* [Problem description]:
Each line in the entries below that holds the word "macOS" belongs in the answer.

Saved entries:
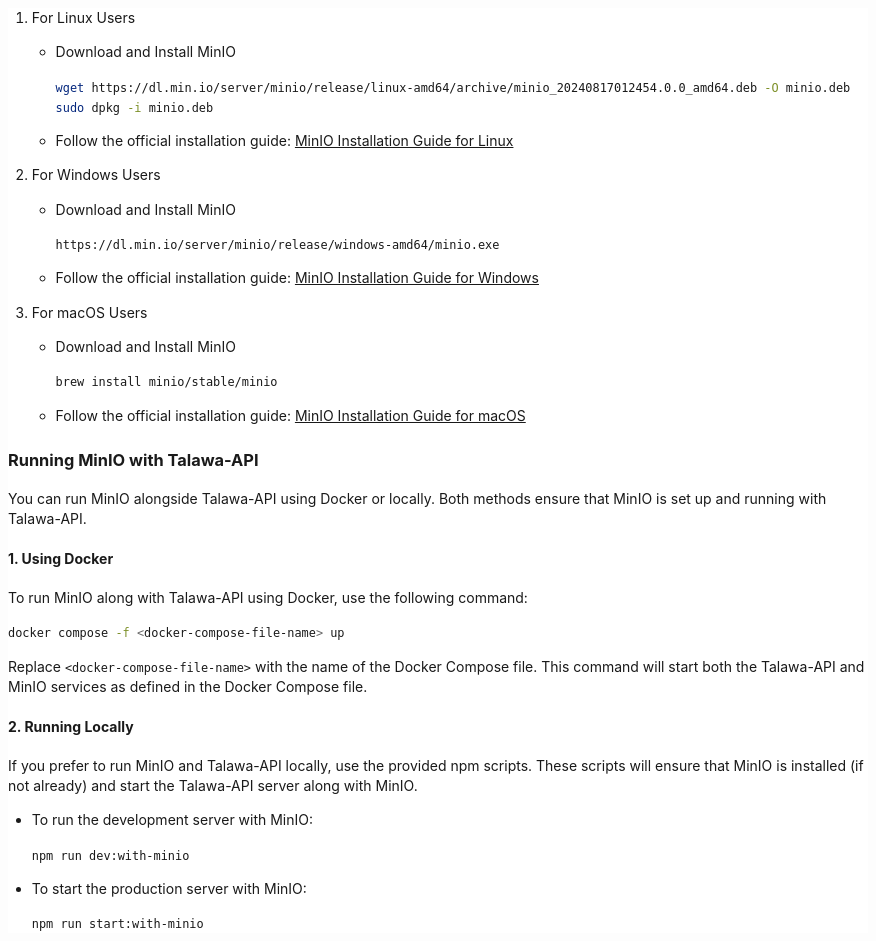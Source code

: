 1. For Linux Users

   - Download and Install MinIO
     ```bash
     wget https://dl.min.io/server/minio/release/linux-amd64/archive/minio_20240817012454.0.0_amd64.deb -O minio.deb
     sudo dpkg -i minio.deb
     ```
   - Follow the official installation guide: [MinIO Installation Guide for Linux](https://min.io/docs/minio/linux/index.html)

2. For Windows Users

   - Download and Install MinIO
     ```
     https://dl.min.io/server/minio/release/windows-amd64/minio.exe
     ```
   - Follow the official installation guide: [MinIO Installation Guide for Windows](https://min.io/docs/minio/windows/index.html)

3. For macOS Users
   - Download and Install MinIO
     ```bash
     brew install minio/stable/minio
     ```
   - Follow the official installation guide: [MinIO Installation Guide for macOS](https://min.io/docs/minio/macos/index.html)

### Running MinIO with Talawa-API

You can run MinIO alongside Talawa-API using Docker or locally. Both methods ensure that MinIO is set up and running with Talawa-API.

#### 1. Using Docker

To run MinIO along with Talawa-API using Docker, use the following command:

```bash
docker compose -f <docker-compose-file-name> up
```

Replace `<docker-compose-file-name>` with the name of the Docker Compose file. This command will start both the Talawa-API and MinIO services as defined in the Docker Compose file.

#### 2. Running Locally

If you prefer to run MinIO and Talawa-API locally, use the provided npm scripts. These scripts will ensure that MinIO is installed (if not already) and start the Talawa-API server along with MinIO.

- To run the development server with MinIO:

  ```bash
  npm run dev:with-minio
  ```

- To start the production server with MinIO:

  ```bash
  npm run start:with-minio
  ```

* [Response box]:
3. For macOS Users
   - Follow the official installation guide: [MinIO Installation Guide for macOS](https://min.io/docs/minio/macos/index.html)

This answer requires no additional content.